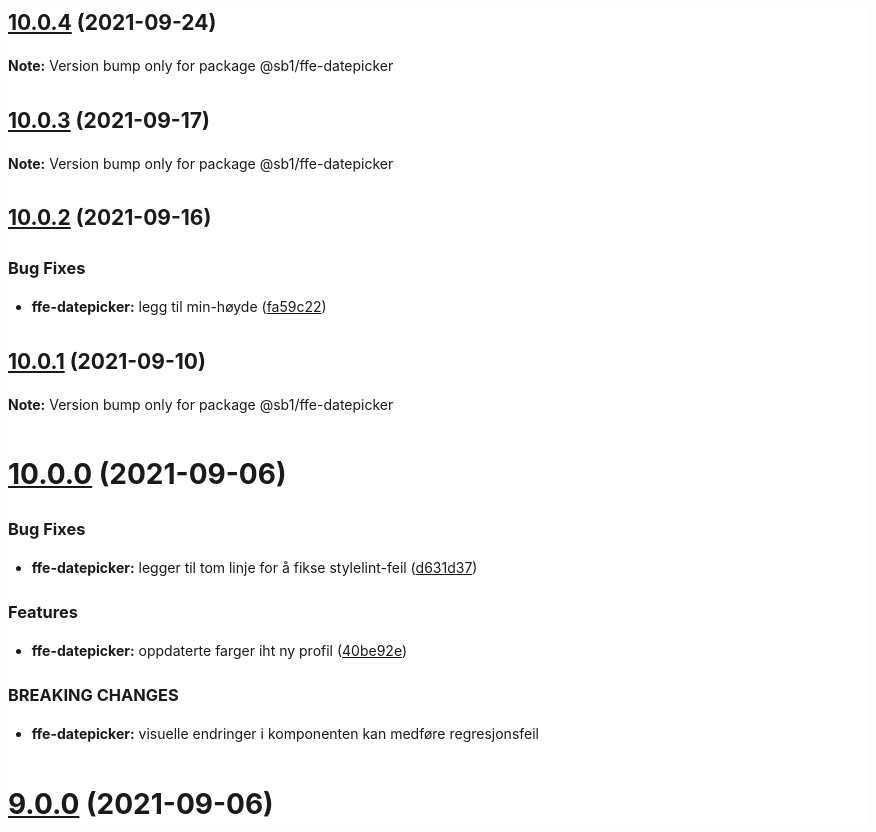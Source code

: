 ## [10.0.4](https://github.com/SpareBank1/designsystem/compare/@sb1/ffe-datepicker@10.0.3...@sb1/ffe-datepicker@10.0.4) (2021-09-24)

**Note:** Version bump only for package @sb1/ffe-datepicker

## [10.0.3](https://github.com/SpareBank1/designsystem/compare/@sb1/ffe-datepicker@10.0.2...@sb1/ffe-datepicker@10.0.3) (2021-09-17)

**Note:** Version bump only for package @sb1/ffe-datepicker

## [10.0.2](https://github.com/SpareBank1/designsystem/compare/@sb1/ffe-datepicker@10.0.1...@sb1/ffe-datepicker@10.0.2) (2021-09-16)

### Bug Fixes

-   **ffe-datepicker:** legg til min-høyde ([fa59c22](https://github.com/SpareBank1/designsystem/commit/fa59c2226b0d66b65da95a8d8a0310c66a8410b1))

## [10.0.1](https://github.com/SpareBank1/designsystem/compare/@sb1/ffe-datepicker@10.0.0...@sb1/ffe-datepicker@10.0.1) (2021-09-10)

**Note:** Version bump only for package @sb1/ffe-datepicker

# [10.0.0](https://github.com/SpareBank1/designsystem/compare/@sb1/ffe-datepicker@8.0.11...@sb1/ffe-datepicker@10.0.0) (2021-09-06)

### Bug Fixes

-   **ffe-datepicker:** legger til tom linje for å fikse stylelint-feil ([d631d37](https://github.com/SpareBank1/designsystem/commit/d631d374232a1b1d2d4583706dce037a08baec18))

### Features

-   **ffe-datepicker:** oppdaterte farger iht ny profil ([40be92e](https://github.com/SpareBank1/designsystem/commit/40be92eeda6efbe645009607ff610e88711b8bae))

### BREAKING CHANGES

-   **ffe-datepicker:** visuelle endringer i komponenten kan medføre regresjonsfeil

# [9.0.0](https://github.com/SpareBank1/designsystem/compare/@sb1/ffe-datepicker@8.0.11...@sb1/ffe-datepicker@9.0.0) (2021-09-06)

- - - - - - -

Exercise description
Exact copies are needed of the line with "kan medføre regresjonsfeil" and each line after it through the end of the material above.

Expected answer
-   **ffe-datepicker:** visuelle endringer i komponenten kan medføre regresjonsfeil

# [9.0.0](https://github.com/SpareBank1/designsystem/compare/@sb1/ffe-datepicker@8.0.11...@sb1/ffe-datepicker@9.0.0) (2021-09-06)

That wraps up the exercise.